Not surprisingly, the reviews tend to be very good.
I’m just a little surprised that it’s only open for lunch on 2 days. I respect that they want to concentrate on the evening service, and if the business model works for them, well and good. Perhaps in this part of the world, the demographics are such that there’s sufficient local clientele to justify concentrating on the evening service, without the need to cater to the lunchtime trade?
There’s good dining in Mildura. We were referred to “Feast Street” as the place to go to so as to eat well. Apparently this is the nickname for Langtree Av, and there did indeed seem to be a number of restaurants, many of which looked good, and it wasn’t easy to make a choice between them.

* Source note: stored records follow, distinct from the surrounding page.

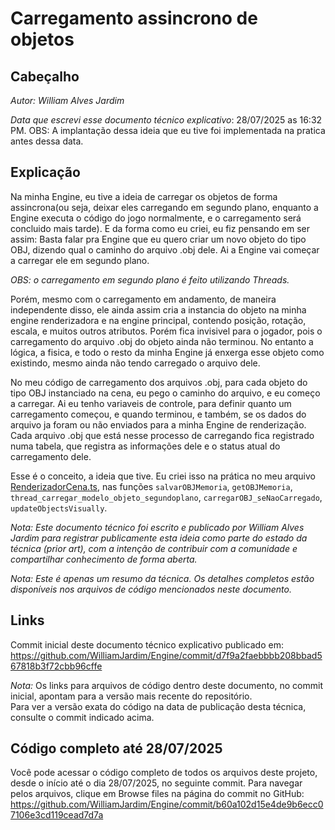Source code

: # Carregamento assincrono de objetos

## Cabeçalho
*Autor: William Alves Jardim*

*Data que escrevi esse documento técnico explicativo*: 28/07/2025 as 16:32 PM.
OBS: A implantação dessa ideia que eu tive foi implementada na pratica antes dessa data.

## Explicação
Na minha Engine, eu tive a ideia de carregar os objetos de forma assincrona(ou seja, deixar eles carregando em segundo plano, enquanto a Engine executa o código do jogo normalmente, e o carregamento será concluido mais tarde). E da forma como eu criei, eu fiz pensando em ser assim: Basta falar pra Engine que eu quero criar um novo objeto do tipo OBJ, dizendo qual o caminho do arquivo .obj dele. Ai a Engine vai começar a carregar ele em segundo plano. 

*OBS: o carregamento em segundo plano é feito utilizando Threads.*

Porém, mesmo com o carregamento em andamento, de maneira independente disso, ele ainda assim cria a instancia do objeto na minha engine renderizadora e na engine principal, contendo posição, rotação, escala, e muitos outros atributos. Porém fica invisivel para o jogador, pois o carregamento do arquivo .obj do objeto ainda não terminou. No entanto a lógica, a fisica, e todo o resto da minha Engine já enxerga esse objeto como existindo, mesmo ainda não tendo carregado o arquivo dele.

No meu código de carregamento dos arquivos .obj, para cada objeto do tipo OBJ instanciado na cena, eu pego o caminho do arquivo, e eu começo a carregar. Ai eu tenho variaveis de controle, para definir quanto um carregamento começou, e quando terminou, e também, se os dados do arquivo ja foram ou não enviados para a minha Engine de renderização. Cada arquivo .obj que está nesse processo de carregando fica registrado numa tabela, que registra as informações dele e o status atual do carregamento dele.

Esse é o conceito, a ideia que tive. Eu criei isso na prática no meu arquivo [RenderizadorCena.ts](../../engine/renderer/RenderizadorCena.ts), nas funções `salvarOBJMemoria`, `getOBJMemoria`, `thread_carregar_modelo_objeto_segundoplano`, `carregarOBJ_seNaoCarregado`, `updateObjectsVisually`.

*Nota: Este documento técnico foi escrito e publicado por William Alves Jardim para registrar publicamente esta ideia como parte do estado da técnica (prior art), com a intenção de contribuir com a comunidade e compartilhar conhecimento de forma aberta.*

*Nota: Este é apenas um resumo da técnica. Os detalhes completos estão disponíveis nos arquivos de código mencionados neste documento.*

## Links
Commit inicial deste documento técnico explicativo publicado em:  
https://github.com/WilliamJardim/Engine/commit/d7f9a2faebbbb208bbad567818b3f72cbb96cffe

*Nota:* Os links para arquivos de código dentro deste documento, no commit inicial, apontam para a versão mais recente do repositório.  
Para ver a versão exata do código na data de publicação desta técnica, consulte o commit indicado acima.

## Código completo até 28/07/2025
Você pode acessar o código completo de todos os arquivos deste projeto, desde o início até o dia 28/07/2025, no seguinte commit. Para navegar pelos arquivos, clique em Browse files na página do commit no GitHub:
https://github.com/WilliamJardim/Engine/commit/b60a102d15e4de9b6ecc07106e3cd119cead7d7a
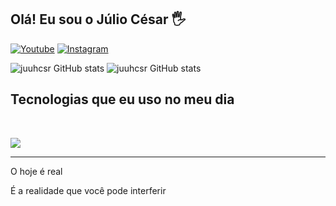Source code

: ## Olá! Eu sou o Júlio César  🖐️

[![Youtube](https://img.shields.io/badge/YouTube-FF0000?style=for-the-badge&logo=youtube&logoColor=white)](https://www.youtube.com/@CSR_Cloud)
[![Instagram](https://img.shields.io/badge/Instagram-E4405F?style=for-the-badge&logo=instagram&logoColor=white)](https://instagram.com/juuhcsr)

![juuhcsr GitHub stats](https://github-readme-stats.vercel.app/api/top-langs/?username=juuhcsr&theme=dracula) ![juuhcsr GitHub stats](https://github-readme-stats.vercel.app/api?username=juuhcsr&show_icons=true&theme=dracula&count_private=true)


## Tecnologias que eu uso no meu dia

</div>
<div style="display: inline_block"><br>
    <p align="rigth">
  <a href="https://skillicons.dev">
    <img src="https://skillicons.dev/icons?i=gcp,docker,git,django,java" />
  </a>
</p>
</div>

---

O hoje é real

É a realidade que você pode interferir
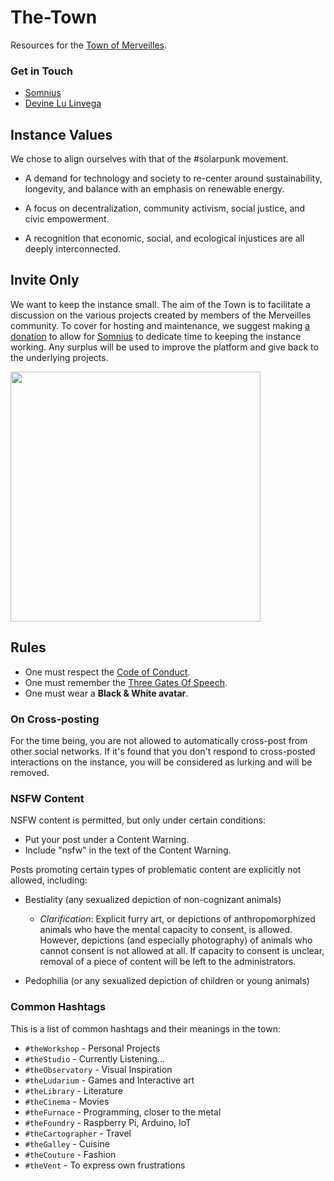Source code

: # The-Town

Resources for the [Town of Merveilles](https://merveilles.town).

### Get in Touch

- [Somnius](https://merveilles.town/@somnius)
- [Devine Lu Linvega](https://merveilles.town/@neauoire)

## Instance Values

We chose to align ourselves with that of the #solarpunk movement.

- A demand for technology and society to re-center around sustainability, longevity, and balance with an emphasis on renewable energy.

- A focus on decentralization, community activism, social justice, and civic empowerment.

- A recognition that economic, social, and ecological injustices are all deeply interconnected.

## Invite Only

We want to keep the instance small. The aim of the Town is to facilitate a discussion on the various projects created by members of the Merveilles community. To cover for hosting and maintenance, we suggest making [a donation](https://ko-fi.com/somnius) to allow for [Somnius](https://merveilles.town/@somnius) to dedicate time to keeping the instance working. Any surplus will be used to improve the platform and give back to the underlying projects.

<img src='https://raw.githubusercontent.com/Merveilles/The-Town/master/AUGMENT.jpg' width="400"/>

## Rules

- One must respect the [Code of Conduct](https://github.com/merveilles/Resources/blob/master/CONDUCT.md).
- One must remember the [Three Gates Of Speech](http://wiki.xxiivv.com/Discourse).
- One must wear a **Black & White avatar**.

### On Cross-posting

For the time being, you are not allowed to automatically cross-post from other social networks. If it's found that you don't respond to cross-posted interactions on the instance, you will be considered as lurking and will be removed. 

### NSFW Content

NSFW content is permitted, but only under certain conditions:

- Put your post under a Content Warning.
- Include "nsfw" in the text of the Content Warning.

Posts promoting certain types of problematic content are explicitly not allowed, including:

- Bestiality (any sexualized depiction of non-cognizant animals)
  - _Clarification_: Explicit furry art, or depictions of anthropomorphized animals who have the mental capacity to consent, is allowed. However, depictions (and especially photography) of animals who cannot consent is not allowed at all. If capacity to consent is unclear, removal of a piece of content will be left to the administrators.

- Pedophilia (or any sexualized depiction of children or young animals)

### Common Hashtags

This is a list of common hashtags and their meanings in the town:
- `#theWorkshop` - Personal Projects
- `#theStudio` - Currently Listening…
- `#theObservatory` - Visual Inspiration
- `#theLudarium` - Games and Interactive art
- `#theLibrary` - Literature
- `#theCinema` - Movies
- `#theFurnace` - Programming, closer to the metal
- `#theFoundry` - Raspberry Pi, Arduino, IoT
- `#theCartographer` - Travel
- `#theGalley` - Cuisine
- `#theCouture` - Fashion
- `#theVent` - To express own frustrations
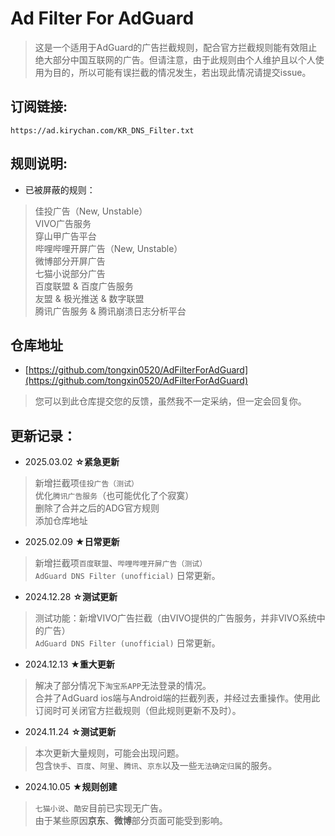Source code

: # Ad Filter For AdGuard  
 
> 这是一个适用于AdGuard的广告拦截规则，配合官方拦截规则能有效阻止绝大部分中国互联网的广告。但请注意，由于此规则由个人维护且以个人使用为目的，所以可能有误拦截的情况发生，若出现此情况请提交issue。  
 
## 订阅链接:  
`https://ad.kirychan.com/KR_DNS_Filter.txt`  
 
## 规则说明:   
 
- 已被屏蔽的规则：  
> 佳投广告（New, Unstable）  
> VIVO广告服务  
> 穿山甲广告平台  
> 哔哩哔哩开屏广告（New, Unstable）  
> 微博部分开屏广告  
> 七猫小说部分广告  
> 百度联盟 & 百度广告服务  
> 友盟 & 极光推送 & 数字联盟  
> 腾讯广告服务 & 腾讯崩溃日志分析平台  

## 仓库地址  
- [https://github.com/tongxin0520/AdFilterForAdGuard](https://github.com/tongxin0520/AdFilterForAdGuard)  
> 您可以到此仓库提交您的反馈，虽然我不一定采纳，但一定会回复你。  
 
## 更新记录：  
- 2025.03.02 **☆紧急更新**  
> 新增拦截项`佳投广告（测试）`  
> 优化`腾讯广告服务`（也可能优化了个寂寞）  
> 删除了合并之后的ADG官方规则  
> 添加仓库地址

- 2025.02.09 **★日常更新**  
> 新增拦截项`百度联盟`、`哔哩哔哩开屏广告（测试）`  
> `AdGuard DNS Filter (unofficial)` 日常更新。  

- 2024.12.28 **☆测试更新**  
> 测试功能：新增VIVO广告拦截（由VIVO提供的广告服务，并非VIVO系统中的广告）  
> `AdGuard DNS Filter (unofficial)` 日常更新。  

- 2024.12.13 **★重大更新**  
> 解决了部分情况下`淘宝系APP`无法登录的情况。  
> 合并了AdGuard ios端与Android端的拦截列表，并经过去重操作。使用此订阅时可关闭官方拦截规则（但此规则更新不及时）。  

- 2024.11.24 **☆测试更新**  
> 本次更新大量规则，可能会出现问题。  
> 包含`快手`、`百度`、`阿里`、`腾讯`、`京东`以及一些`无法确定归属`的服务。  

- 2024.10.05 **★规则创建**  
> `七猫小说`、`酷安`目前已实现无广告。  
> 由于某些原因**京东**、**微博**部分页面可能受到影响。  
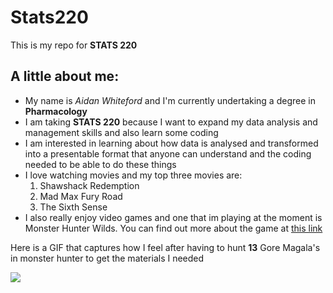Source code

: # Stats220

This is my repo for **STATS 220** 

## A little about me:

* My name is *Aidan Whiteford* and I'm currently undertaking a degree in **Pharmacology**
* I am taking **STATS 220** because I want to expand my data analysis and management skills and also learn some coding
* I am interested in learning about how data is analysed and transformed into a presentable format that anyone can understand and the coding needed to be able to do these things
* I love watching movies and my top three movies are:
    1. Shawshack Redemption
    2. Mad Max Fury Road
    3. The Sixth Sense
* I also really enjoy video games and one that im playing at the moment is Monster Hunter Wilds. You can find out more about the game at [this link](https://www.monsterhunter.com/wilds/en-us/)

Here is a GIF that captures how I feel after having to hunt **13** Gore Magala's in monster hunter to get the materials I needed

![](https://media0.giphy.com/media/v1.Y2lkPTc5MGI3NjExMjYzdHgxdDN1OHo5NXpma2doNWR3b2UyMWYwaGRmbnM1dXUzZ2FndCZlcD12MV9pbnRlcm5hbF9naWZfYnlfaWQmY3Q9Zw/JwwYTeuOHhEB2/giphy.gif)
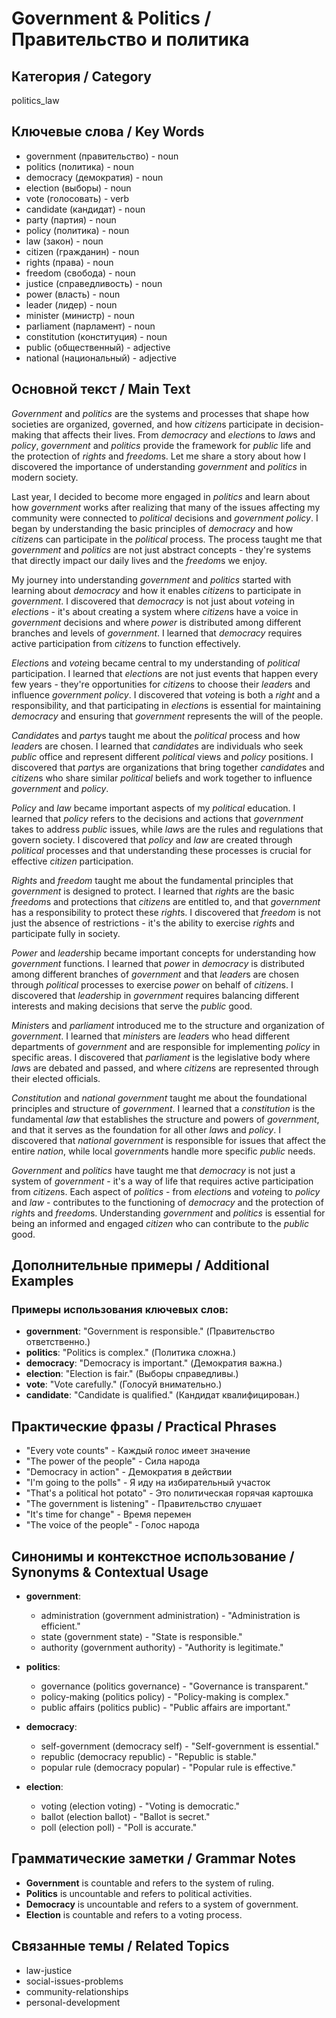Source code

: # Government & Politics / Правительство и политика

## Категория / Category
politics_law

## Ключевые слова / Key Words
- government (правительство) - noun
- politics (политика) - noun
- democracy (демократия) - noun
- election (выборы) - noun
- vote (голосовать) - verb
- candidate (кандидат) - noun
- party (партия) - noun
- policy (политика) - noun
- law (закон) - noun
- citizen (гражданин) - noun
- rights (права) - noun
- freedom (свобода) - noun
- justice (справедливость) - noun
- power (власть) - noun
- leader (лидер) - noun
- minister (министр) - noun
- parliament (парламент) - noun
- constitution (конституция) - noun
- public (общественный) - adjective
- national (национальный) - adjective

## Основной текст / Main Text

*Government* and *politics* are the systems and processes that shape how societies are organized, governed, and how *citizen*s participate in decision-making that affects their lives. From *democracy* and *election*s to *law*s and *policy*, *government* and *politics* provide the framework for *public* life and the protection of *rights* and *freedom*s. Let me share a story about how I discovered the importance of understanding *government* and *politics* in modern society.

Last year, I decided to become more engaged in *politics* and learn about how *government* works after realizing that many of the issues affecting my community were connected to *political* decisions and *government* *policy*. I began by understanding the basic principles of *democracy* and how *citizen*s can participate in the *political* process. The process taught me that *government* and *politics* are not just abstract concepts - they're systems that directly impact our daily lives and the *freedom*s we enjoy.

My journey into understanding *government* and *politics* started with learning about *democracy* and how it enables *citizen*s to participate in *government*. I discovered that *democracy* is not just about *vote*ing in *election*s - it's about creating a system where *citizen*s have a voice in *government* decisions and where *power* is distributed among different branches and levels of *government*. I learned that *democracy* requires active participation from *citizen*s to function effectively.

*Election*s and *vote*ing became central to my understanding of *political* participation. I learned that *election*s are not just events that happen every few years - they're opportunities for *citizen*s to choose their *leader*s and influence *government* *policy*. I discovered that *vote*ing is both a *right* and a responsibility, and that participating in *election*s is essential for maintaining *democracy* and ensuring that *government* represents the will of the people.

*Candidate*s and *party*s taught me about the *political* process and how *leader*s are chosen. I learned that *candidate*s are individuals who seek *public* office and represent different *political* views and *policy* positions. I discovered that *party*s are organizations that bring together *candidate*s and *citizen*s who share similar *political* beliefs and work together to influence *government* and *policy*.

*Policy* and *law* became important aspects of my *political* education. I learned that *policy* refers to the decisions and actions that *government* takes to address *public* issues, while *law*s are the rules and regulations that govern society. I discovered that *policy* and *law* are created through *political* processes and that understanding these processes is crucial for effective *citizen* participation.

*Rights* and *freedom* taught me about the fundamental principles that *government* is designed to protect. I learned that *right*s are the basic *freedom*s and protections that *citizen*s are entitled to, and that *government* has a responsibility to protect these *right*s. I discovered that *freedom* is not just the absence of restrictions - it's the ability to exercise *right*s and participate fully in society.

*Power* and *leader*ship became important concepts for understanding how *government* functions. I learned that *power* in *democracy* is distributed among different branches of *government* and that *leader*s are chosen through *political* processes to exercise *power* on behalf of *citizen*s. I discovered that *leader*ship in *government* requires balancing different interests and making decisions that serve the *public* good.

*Minister*s and *parliament* introduced me to the structure and organization of *government*. I learned that *minister*s are *leader*s who head different departments of *government* and are responsible for implementing *policy* in specific areas. I discovered that *parliament* is the legislative body where *law*s are debated and passed, and where *citizen*s are represented through their elected officials.

*Constitution* and *national* *government* taught me about the foundational principles and structure of *government*. I learned that a *constitution* is the fundamental *law* that establishes the structure and powers of *government*, and that it serves as the foundation for all other *law*s and *policy*. I discovered that *national* *government* is responsible for issues that affect the entire *nation*, while local *government*s handle more specific *public* needs.

*Government* and *politics* have taught me that *democracy* is not just a system of *government* - it's a way of life that requires active participation from *citizen*s. Each aspect of *politics* - from *election*s and *vote*ing to *policy* and *law* - contributes to the functioning of *democracy* and the protection of *right*s and *freedom*s. Understanding *government* and *politics* is essential for being an informed and engaged *citizen* who can contribute to the *public* good.

## Дополнительные примеры / Additional Examples

### Примеры использования ключевых слов:
- **government**: "Government is responsible." (Правительство ответственно.)
- **politics**: "Politics is complex." (Политика сложна.)
- **democracy**: "Democracy is important." (Демократия важна.)
- **election**: "Election is fair." (Выборы справедливы.)
- **vote**: "Vote carefully." (Голосуй внимательно.)
- **candidate**: "Candidate is qualified." (Кандидат квалифицирован.)

## Практические фразы / Practical Phrases

- "Every vote counts" - Каждый голос имеет значение
- "The power of the people" - Сила народа
- "Democracy in action" - Демократия в действии
- "I'm going to the polls" - Я иду на избирательный участок
- "That's a political hot potato" - Это политическая горячая картошка
- "The government is listening" - Правительство слушает
- "It's time for change" - Время перемен
- "The voice of the people" - Голос народа

## Синонимы и контекстное использование / Synonyms & Contextual Usage

- **government**: 
  - administration (government administration) - "Administration is efficient."
  - state (government state) - "State is responsible."
  - authority (government authority) - "Authority is legitimate."

- **politics**: 
  - governance (politics governance) - "Governance is transparent."
  - policy-making (politics policy) - "Policy-making is complex."
  - public affairs (politics public) - "Public affairs are important."

- **democracy**: 
  - self-government (democracy self) - "Self-government is essential."
  - republic (democracy republic) - "Republic is stable."
  - popular rule (democracy popular) - "Popular rule is effective."

- **election**: 
  - voting (election voting) - "Voting is democratic."
  - ballot (election ballot) - "Ballot is secret."
  - poll (election poll) - "Poll is accurate."

## Грамматические заметки / Grammar Notes

- **Government** is countable and refers to the system of ruling.
- **Politics** is uncountable and refers to political activities.
- **Democracy** is uncountable and refers to a system of government.
- **Election** is countable and refers to a voting process.

## Связанные темы / Related Topics

- law-justice
- social-issues-problems
- community-relationships
- personal-development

One option was Stefano’s of course (part of the Mildura Grand Hotel complex), but that seemed over-the-top in the circumstances. But we thought we ought to eat at the Grand, so we went to The Bistro, which is also part of the Grand Hotel. This does indeed have a “bistro” atmosphere, although it’s sylish and there’s full table service.
I had the lamb cutlets and S had the salt & pepper squid. By the time we included a few drinks, it wasn’t the cheapest meal, but we liked the experience and we thought we got value for our money.
We noticed that on a weekday evening, the diners seemed to include a number of “lone diners”, which suggested to us that its clientele includes people in town on business.
In fact, a walk around the carpark at our accommodation (a little way out from the centre, so not the Grand!) suggested that many of the guests were in town for work purposes. Referring to them as “tradies” is perhaps bit of an over-simplification but many seemed to be part of the “service sector”.